When the American Real Estate Association introduced our Clear Collaboration proposal last year, we weren’t just proposing a policy tweak. We were starting a national conversation about breaking from the dogmas and legacy systems that have long constrained our industry.
The response told us we hit a nerve. Thirty-thousand agents have now joined ARA, and the debate over seller choice versus platform control has moved from the margins to the mainstream.
Now comes the Compass-Rocket-Redfin partnership, a deal that champions the very principles we’ve been advocating: expanded seller choice on where, when, and how their home is listed while sharing that information with real estate professionals rather than keeping it siloed.
2 shifts are happening here
The reaction to the deal has been predictable. Enthusiasm from some; outrage from others. One industry veteran called it “war.” But what most of the commentary missed were two fundamental shifts happening beneath the surface.
First, this deal reaffirms that agents have fiduciary responsibilities to our sellers, not to MLSs or portals. At its core, this debate is about a simple question: Who decides how a home is marketed?
Sellers want more choices, not fewer. They want control over their own transaction, not a one-size-fits-all pipeline dictated by others. The Compass-Redfin partnership is a vote for seller choice over platform control.
If this deal was so bad for sellers, why haven’t sellers risen up to object? The simple fact is, they haven’t. Instead, the objections have been cloistered to those whose control over the industry is at risk.

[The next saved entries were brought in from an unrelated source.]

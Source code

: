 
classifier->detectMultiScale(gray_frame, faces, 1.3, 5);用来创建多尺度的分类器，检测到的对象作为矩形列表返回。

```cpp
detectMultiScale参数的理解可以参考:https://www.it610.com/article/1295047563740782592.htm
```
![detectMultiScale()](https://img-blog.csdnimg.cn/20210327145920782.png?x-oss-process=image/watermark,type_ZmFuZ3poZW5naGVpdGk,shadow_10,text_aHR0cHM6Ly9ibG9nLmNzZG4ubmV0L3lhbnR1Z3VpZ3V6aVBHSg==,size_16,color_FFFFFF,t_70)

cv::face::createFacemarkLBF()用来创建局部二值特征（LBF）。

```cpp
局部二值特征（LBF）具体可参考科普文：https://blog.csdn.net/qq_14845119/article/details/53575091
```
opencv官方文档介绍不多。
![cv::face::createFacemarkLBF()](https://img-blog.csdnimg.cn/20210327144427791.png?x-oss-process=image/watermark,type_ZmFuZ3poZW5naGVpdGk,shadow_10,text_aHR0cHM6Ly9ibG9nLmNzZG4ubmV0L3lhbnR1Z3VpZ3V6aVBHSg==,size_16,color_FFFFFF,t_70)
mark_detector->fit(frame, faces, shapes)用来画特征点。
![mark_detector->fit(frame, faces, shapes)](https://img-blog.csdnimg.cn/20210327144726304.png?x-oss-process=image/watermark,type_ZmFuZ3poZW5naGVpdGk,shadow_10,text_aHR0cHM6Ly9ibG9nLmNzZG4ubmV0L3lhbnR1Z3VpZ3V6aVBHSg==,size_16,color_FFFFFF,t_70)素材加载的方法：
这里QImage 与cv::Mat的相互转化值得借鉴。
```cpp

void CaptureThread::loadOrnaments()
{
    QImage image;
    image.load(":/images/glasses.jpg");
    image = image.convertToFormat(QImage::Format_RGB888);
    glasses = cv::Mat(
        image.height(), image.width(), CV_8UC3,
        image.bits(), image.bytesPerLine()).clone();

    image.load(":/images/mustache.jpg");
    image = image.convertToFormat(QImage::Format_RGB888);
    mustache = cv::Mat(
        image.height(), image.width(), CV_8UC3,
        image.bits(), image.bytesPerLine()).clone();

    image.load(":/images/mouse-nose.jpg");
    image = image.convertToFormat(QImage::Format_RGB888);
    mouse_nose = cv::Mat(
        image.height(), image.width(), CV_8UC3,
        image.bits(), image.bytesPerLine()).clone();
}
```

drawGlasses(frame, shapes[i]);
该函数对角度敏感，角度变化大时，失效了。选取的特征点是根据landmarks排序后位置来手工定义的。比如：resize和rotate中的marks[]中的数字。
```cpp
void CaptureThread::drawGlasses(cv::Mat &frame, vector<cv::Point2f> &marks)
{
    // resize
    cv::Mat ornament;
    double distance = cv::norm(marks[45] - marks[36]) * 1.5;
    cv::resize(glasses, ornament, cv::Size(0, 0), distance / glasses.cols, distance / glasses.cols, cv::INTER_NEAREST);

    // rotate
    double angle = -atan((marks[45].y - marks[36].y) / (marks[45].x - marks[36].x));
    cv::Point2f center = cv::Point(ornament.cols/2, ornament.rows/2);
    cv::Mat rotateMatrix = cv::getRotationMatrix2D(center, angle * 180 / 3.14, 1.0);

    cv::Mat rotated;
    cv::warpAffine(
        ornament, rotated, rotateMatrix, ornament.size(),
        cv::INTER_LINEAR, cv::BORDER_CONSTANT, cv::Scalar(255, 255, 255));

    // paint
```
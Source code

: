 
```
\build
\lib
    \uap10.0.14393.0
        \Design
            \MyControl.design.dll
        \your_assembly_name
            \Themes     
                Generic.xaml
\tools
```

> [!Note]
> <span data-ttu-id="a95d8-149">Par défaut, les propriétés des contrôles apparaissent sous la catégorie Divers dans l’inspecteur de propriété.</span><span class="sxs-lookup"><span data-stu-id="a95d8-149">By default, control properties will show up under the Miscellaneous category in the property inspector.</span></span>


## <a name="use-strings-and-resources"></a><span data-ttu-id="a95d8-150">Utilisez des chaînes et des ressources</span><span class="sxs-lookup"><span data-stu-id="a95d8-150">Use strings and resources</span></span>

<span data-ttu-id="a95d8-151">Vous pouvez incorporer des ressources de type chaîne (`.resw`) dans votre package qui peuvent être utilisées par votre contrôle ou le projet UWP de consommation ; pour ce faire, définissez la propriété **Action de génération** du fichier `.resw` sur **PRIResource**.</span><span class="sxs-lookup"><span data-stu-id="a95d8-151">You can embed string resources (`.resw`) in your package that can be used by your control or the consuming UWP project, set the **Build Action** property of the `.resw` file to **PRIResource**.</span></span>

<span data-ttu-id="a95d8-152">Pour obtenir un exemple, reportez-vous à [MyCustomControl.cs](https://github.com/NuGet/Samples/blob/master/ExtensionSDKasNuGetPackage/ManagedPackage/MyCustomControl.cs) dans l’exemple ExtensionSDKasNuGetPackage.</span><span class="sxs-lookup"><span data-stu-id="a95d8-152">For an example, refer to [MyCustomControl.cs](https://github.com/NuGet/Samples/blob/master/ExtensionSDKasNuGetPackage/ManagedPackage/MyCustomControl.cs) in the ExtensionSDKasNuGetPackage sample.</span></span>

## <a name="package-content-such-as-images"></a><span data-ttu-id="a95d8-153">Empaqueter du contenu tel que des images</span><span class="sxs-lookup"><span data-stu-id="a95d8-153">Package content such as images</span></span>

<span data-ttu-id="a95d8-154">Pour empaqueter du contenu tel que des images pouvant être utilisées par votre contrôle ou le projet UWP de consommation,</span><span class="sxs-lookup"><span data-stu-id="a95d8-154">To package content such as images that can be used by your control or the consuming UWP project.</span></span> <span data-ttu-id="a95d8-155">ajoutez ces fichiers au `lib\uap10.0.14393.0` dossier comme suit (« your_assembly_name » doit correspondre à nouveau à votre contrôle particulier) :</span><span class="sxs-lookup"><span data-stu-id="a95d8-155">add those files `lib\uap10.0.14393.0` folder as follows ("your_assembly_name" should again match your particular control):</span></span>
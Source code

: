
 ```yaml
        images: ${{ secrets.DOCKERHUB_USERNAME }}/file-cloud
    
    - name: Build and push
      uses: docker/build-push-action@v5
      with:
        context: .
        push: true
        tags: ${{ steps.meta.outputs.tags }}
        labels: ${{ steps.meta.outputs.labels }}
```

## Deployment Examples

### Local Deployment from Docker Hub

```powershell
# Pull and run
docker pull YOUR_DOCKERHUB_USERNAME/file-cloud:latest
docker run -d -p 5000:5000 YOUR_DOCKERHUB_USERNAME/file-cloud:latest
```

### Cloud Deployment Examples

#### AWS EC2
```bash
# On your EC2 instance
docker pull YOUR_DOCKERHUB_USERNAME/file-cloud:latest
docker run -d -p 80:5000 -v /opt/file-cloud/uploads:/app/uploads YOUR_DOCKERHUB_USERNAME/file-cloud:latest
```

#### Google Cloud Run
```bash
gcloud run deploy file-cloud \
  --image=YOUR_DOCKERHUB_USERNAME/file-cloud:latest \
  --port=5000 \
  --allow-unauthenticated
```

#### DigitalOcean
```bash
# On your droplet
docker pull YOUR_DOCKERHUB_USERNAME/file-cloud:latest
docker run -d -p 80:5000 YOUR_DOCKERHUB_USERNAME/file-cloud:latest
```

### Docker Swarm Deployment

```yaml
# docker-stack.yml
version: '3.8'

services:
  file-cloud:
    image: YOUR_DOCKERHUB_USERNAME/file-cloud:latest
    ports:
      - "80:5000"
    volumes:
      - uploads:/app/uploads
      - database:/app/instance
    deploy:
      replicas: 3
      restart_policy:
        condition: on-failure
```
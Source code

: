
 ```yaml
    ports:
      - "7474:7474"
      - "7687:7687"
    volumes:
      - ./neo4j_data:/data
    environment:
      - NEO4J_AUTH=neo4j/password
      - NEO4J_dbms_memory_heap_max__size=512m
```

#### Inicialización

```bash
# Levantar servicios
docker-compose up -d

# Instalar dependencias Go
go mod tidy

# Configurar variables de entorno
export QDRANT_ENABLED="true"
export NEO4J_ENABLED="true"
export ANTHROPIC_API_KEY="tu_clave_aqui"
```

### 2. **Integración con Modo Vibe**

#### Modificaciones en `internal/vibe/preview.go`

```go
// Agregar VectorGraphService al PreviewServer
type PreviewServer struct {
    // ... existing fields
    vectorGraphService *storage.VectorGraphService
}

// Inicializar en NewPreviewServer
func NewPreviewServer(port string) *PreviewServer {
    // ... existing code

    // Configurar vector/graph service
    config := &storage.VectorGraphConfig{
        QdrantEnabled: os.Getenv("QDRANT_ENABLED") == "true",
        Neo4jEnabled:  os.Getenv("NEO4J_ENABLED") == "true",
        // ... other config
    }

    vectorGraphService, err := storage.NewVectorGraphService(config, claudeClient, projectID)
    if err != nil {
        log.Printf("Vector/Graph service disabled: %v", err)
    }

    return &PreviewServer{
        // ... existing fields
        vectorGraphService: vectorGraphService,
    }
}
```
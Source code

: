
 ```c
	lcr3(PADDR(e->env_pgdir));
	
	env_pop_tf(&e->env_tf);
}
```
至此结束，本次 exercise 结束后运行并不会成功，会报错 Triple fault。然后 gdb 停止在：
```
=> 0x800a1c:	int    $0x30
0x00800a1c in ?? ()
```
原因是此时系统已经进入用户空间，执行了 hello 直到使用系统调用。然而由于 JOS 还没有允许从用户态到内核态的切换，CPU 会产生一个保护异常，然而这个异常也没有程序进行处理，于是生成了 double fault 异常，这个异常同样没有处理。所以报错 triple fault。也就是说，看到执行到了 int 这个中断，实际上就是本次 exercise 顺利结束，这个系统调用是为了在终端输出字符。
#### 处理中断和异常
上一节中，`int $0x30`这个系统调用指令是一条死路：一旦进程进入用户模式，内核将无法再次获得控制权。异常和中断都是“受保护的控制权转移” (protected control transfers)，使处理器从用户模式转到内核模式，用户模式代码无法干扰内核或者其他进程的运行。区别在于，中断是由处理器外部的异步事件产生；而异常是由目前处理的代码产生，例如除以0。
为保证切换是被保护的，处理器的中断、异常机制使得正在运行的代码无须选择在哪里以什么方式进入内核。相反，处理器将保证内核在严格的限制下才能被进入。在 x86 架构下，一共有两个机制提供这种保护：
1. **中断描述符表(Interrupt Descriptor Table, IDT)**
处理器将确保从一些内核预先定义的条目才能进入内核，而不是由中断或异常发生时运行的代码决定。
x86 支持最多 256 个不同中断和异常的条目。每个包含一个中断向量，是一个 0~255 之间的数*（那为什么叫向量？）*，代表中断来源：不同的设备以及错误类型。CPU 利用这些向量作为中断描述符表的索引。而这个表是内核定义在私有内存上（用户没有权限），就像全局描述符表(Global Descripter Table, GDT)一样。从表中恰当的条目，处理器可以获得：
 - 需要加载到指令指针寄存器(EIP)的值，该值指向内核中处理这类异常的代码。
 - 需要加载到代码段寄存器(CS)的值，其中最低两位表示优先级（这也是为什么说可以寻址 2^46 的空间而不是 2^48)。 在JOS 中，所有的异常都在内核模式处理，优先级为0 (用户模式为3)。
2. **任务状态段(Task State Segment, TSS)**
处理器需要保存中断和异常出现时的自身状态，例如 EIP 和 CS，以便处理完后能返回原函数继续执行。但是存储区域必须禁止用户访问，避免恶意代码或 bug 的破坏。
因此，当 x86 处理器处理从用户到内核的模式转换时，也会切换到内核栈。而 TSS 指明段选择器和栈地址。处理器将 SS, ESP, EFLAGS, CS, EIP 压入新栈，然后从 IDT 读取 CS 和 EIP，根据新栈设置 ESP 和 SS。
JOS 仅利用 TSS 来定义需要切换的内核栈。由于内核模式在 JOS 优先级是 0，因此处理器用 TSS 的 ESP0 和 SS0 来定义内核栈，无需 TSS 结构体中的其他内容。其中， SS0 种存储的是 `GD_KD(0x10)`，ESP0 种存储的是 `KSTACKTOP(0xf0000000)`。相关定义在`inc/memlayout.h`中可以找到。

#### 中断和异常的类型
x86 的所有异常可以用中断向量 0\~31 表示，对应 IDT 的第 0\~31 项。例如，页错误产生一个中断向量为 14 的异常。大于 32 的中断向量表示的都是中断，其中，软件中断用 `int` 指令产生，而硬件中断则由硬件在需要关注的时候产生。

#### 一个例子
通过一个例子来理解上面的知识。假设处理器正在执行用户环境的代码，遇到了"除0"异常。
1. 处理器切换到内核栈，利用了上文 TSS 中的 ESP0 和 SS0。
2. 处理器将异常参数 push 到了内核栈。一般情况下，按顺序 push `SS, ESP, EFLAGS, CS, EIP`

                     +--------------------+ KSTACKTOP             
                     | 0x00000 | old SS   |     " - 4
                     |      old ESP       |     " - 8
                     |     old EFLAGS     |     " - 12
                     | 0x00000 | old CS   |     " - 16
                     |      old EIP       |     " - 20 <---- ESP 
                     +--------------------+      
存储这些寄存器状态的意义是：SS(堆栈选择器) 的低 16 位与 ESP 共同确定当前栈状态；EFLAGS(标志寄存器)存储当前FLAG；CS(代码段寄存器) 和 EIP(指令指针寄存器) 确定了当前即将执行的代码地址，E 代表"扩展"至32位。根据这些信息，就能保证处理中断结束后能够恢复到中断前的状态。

Second, the Compass-Redfin relationship accelerates a vital transformation in how we determine the right price for a home.
For decades, price discovery in real estate has been a purely quantitative exercise. We pull comparable sales, analyze days on market, study absorption rates, and make educated guesses about where the market sits today. Then we launch a listing at a price we hope is right and wait to see what happens.
If we got it wrong? The damage is done.
The Compass-Redfin partnership enables price discovery to become both a quantitative and qualitative exercise. Before formally going to market, sellers can gauge real buyer interest and reaction to pricing in real time. Not theoretical interest based on comps from three months ago. Actual feedback from actual buyers who are actively shopping.
Think about how other industries approach product launches:
- Tech companies don’t release a new product at full price without beta testing.
- Streaming services soft-launch content in select markets before going wide.
- Fashion brands preview collections to gauge demand before committing to production volumes.
These industries understand that real-world feedback is more valuable than internal projections. Why should real estate be different?
Under the current system, a seller who launches at $700,000 receives feedback that the market values the home at $550,000, and adjusts accordingly, is penalized. That price reduction lives on the listing forever, signaling to every subsequent buyer that something must be wrong. The seller who got the same feedback through a coming-soon phase and then launched at $550,000 from day one receives a much different reaction from the market.
What the data says
The data supports this. Compass has found that listings using phased marketing ultimately achieve higher sales prices. That’s not because sellers are hiding information from buyers. It’s because they’re entering the market with better information themselves.
For these reasons, the Compass-Rocket-Redfin alliance is fully aligned with Clear Collaboration. Compass will submit Coming Soon listings to any MLS that accepts them without forcing syndication (Bright, MRED, SFAR, TheMLS, Unlock, HAR, and others).
The legacy institutions of real estate have operated on the assumption that they know better than consumers. NAR’s Clear Cooperation Policy, whatever its original intentions, tells homeowners they cannot publicly market their own property without immediate MLS submission and syndication to portals. Once a seller signs with an agent, any public marketing of that property, including a simple Instagram post, triggers the one-business-day MLS submission requirement.
Who exactly does that policy protect? Is it really about transparency, or is it about protecting the MLS and Zillow’s listing supply chain?
I’ve been in this industry for two decades. I’ve watched it resist change at every turn. I remember the day Facebook was banned at the first brokerage where I worked. Management saw it as a distraction, the digital equivalent of Solitaire or Minesweeper, eating into productivity.
It took someone in marketing to point out what should have been obvious. This wasn’t a time-waster; it was a sales tool.
What I’ve learned is that the agents and brokerages who thrive aren’t the ones clinging to the old ways. They’re the ones who recognize that our obligation is to our clients, not to institutional inertia.
Change is uncomfortable. Change threatens existing power structures. Change requires adaptation. But in a profession built around helping people make the biggest financial decisions of their lives, our discomfort cannot be the priority.
The Compass-Redfin deal represents movement toward a more flexible, consumer-centric model, where data serves sellers and buyers rather than the institutions that have long claimed to speak for them.
At ARA, we’ll continue pushing for Clear Collaboration. We’ll continue advocating for policies that empower consumers. And we’ll continue welcoming innovation, even when it challenges comfortable assumptions.
Real estate’s future belongs to those willing to embrace it.
Jason Haber is an associate broker at Compass in New York and co-founder of the American Real Estate Association.